- Source material:
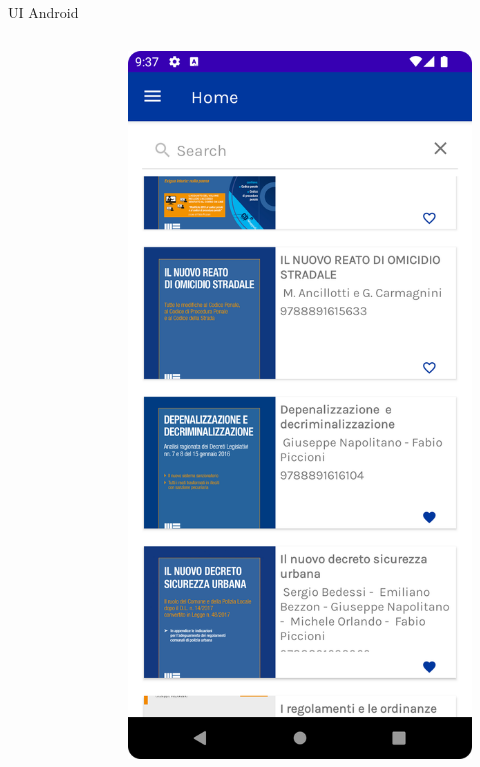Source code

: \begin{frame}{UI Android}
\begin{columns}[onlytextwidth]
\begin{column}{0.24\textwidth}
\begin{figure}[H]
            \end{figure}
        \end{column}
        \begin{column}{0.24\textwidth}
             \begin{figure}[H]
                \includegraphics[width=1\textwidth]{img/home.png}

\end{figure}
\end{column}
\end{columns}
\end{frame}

* * *

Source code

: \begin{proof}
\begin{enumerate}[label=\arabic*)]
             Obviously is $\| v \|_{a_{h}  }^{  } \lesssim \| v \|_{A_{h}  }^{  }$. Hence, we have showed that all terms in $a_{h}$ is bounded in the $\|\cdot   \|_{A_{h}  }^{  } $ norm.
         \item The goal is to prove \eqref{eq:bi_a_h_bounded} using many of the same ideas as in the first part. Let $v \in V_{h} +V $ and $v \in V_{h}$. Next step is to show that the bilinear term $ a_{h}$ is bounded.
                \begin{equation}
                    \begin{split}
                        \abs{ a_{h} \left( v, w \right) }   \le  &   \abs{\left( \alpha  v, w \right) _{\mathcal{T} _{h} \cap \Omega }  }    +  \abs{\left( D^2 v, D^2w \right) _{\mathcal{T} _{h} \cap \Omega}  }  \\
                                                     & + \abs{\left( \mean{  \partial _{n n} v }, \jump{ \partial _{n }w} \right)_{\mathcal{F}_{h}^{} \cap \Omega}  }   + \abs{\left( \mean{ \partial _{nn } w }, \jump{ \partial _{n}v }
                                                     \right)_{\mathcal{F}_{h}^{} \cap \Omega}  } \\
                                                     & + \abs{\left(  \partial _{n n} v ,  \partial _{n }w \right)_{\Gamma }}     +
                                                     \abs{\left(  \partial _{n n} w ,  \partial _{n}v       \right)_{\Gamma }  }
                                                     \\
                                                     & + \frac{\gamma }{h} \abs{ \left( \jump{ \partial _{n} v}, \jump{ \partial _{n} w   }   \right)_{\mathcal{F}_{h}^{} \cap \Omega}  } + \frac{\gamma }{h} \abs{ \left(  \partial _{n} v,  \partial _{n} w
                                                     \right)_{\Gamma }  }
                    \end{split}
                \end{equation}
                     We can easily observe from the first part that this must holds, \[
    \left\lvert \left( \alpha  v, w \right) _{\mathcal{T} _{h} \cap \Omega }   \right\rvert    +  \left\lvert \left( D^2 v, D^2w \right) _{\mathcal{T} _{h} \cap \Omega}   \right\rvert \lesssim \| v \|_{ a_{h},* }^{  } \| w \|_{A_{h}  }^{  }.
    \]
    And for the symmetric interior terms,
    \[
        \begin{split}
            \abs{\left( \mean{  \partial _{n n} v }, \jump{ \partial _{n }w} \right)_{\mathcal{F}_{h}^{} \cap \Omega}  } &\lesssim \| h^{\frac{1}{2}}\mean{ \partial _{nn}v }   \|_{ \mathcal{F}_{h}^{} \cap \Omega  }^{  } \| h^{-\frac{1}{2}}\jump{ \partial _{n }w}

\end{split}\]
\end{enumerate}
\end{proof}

==

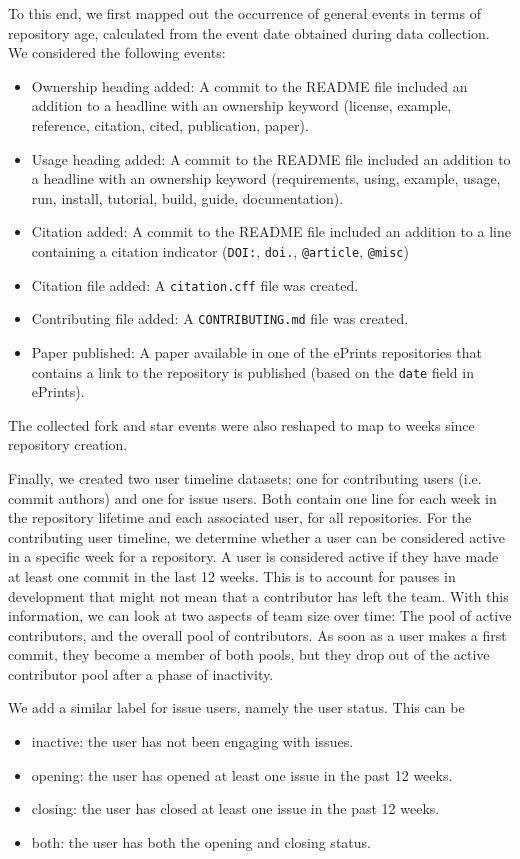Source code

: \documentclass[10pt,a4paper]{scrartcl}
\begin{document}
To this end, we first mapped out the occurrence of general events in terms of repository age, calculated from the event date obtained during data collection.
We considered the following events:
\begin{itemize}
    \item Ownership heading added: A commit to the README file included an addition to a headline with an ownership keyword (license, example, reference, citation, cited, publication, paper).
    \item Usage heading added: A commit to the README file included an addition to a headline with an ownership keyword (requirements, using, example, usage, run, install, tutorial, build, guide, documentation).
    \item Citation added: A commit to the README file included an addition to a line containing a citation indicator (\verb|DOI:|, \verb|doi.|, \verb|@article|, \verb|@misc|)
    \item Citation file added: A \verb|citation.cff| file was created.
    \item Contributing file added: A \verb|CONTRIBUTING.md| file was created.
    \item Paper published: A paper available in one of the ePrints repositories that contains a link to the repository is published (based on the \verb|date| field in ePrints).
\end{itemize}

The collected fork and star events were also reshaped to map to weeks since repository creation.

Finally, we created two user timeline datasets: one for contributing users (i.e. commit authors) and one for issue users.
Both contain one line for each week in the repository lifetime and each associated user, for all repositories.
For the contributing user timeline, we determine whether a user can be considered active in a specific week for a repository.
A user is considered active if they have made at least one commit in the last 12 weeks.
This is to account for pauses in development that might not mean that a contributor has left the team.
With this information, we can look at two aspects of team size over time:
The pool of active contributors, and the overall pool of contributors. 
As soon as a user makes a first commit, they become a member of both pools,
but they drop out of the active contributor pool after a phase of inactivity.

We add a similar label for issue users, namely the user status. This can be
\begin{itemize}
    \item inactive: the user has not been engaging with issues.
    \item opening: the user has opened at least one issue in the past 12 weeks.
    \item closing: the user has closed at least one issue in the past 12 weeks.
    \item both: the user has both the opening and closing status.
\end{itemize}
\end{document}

- The task: Pull every line containing the word "repositories" out of the listing.

- Result:
    \item Paper published: A paper available in one of the ePrints repositories that contains a link to the repository is published (based on the \verb|date| field in ePrints).
Both contain one line for each week in the repository lifetime and each associated user, for all repositories.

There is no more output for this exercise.